§ **Work order**
Only lines that contain the string "begin" should be returned from the material below.

§ **Records supplied**
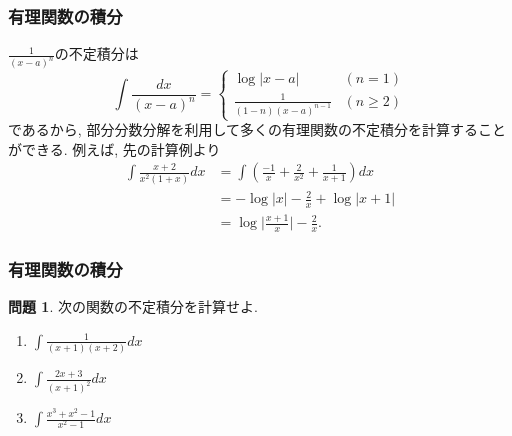 \documentclass[dvipdfmx,cjk,10.2pt]{beamer}
\theoremstyle{definition}
\newtheorem{Prob}[Thm]{問題}
\begin{document}
\begin{frame}
\frametitle{有理関数の積分}

$\frac{1}{(x-a)^n}$の不定積分は
$$
\int \frac{dx}{(x-a)^n}=
\begin{cases}
\log|x-a| & (n=1)\\
\frac{1}{(1-n)(x-a)^{n-1}} & (n \ge 2)
\end{cases}
$$
であるから, 部分分数分解を利用して多くの有理関数の不定積分を計算することができる. 
例えば, 先の計算例より
\begin{align*}
\int \frac{x+2}{x^2(1+x)} dx
& =  \int (\frac{-1}{x}+  \frac{2}{x^2}+ \frac{1}{x+1})dx \\
& =  -\log |x| -\frac{2}{x} + \log |x+1| \\
& = \log \Big| \frac{x+1}{x}\Big| -\frac{2}{x}. 
\end{align*}


\end{frame}





\begin{frame}
\frametitle{有理関数の積分}

\begin{Prob}
次の関数の不定積分を計算せよ. 
\begin{enumerate}
\item $\int \frac{1}{(x+1)(x+2)} dx$
\item $\int \frac{2x+3}{(x+1)^2} dx$
\item $\int \frac{x^3+x^2-1}{x^2-1}dx$
\end{enumerate}
\end{Prob}

\end{frame}

\end{document}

§ **Task result**
\begin{document}
\begin{frame}
\begin{cases}
\begin{align*}
\begin{frame}
\begin{Prob}
\begin{enumerate}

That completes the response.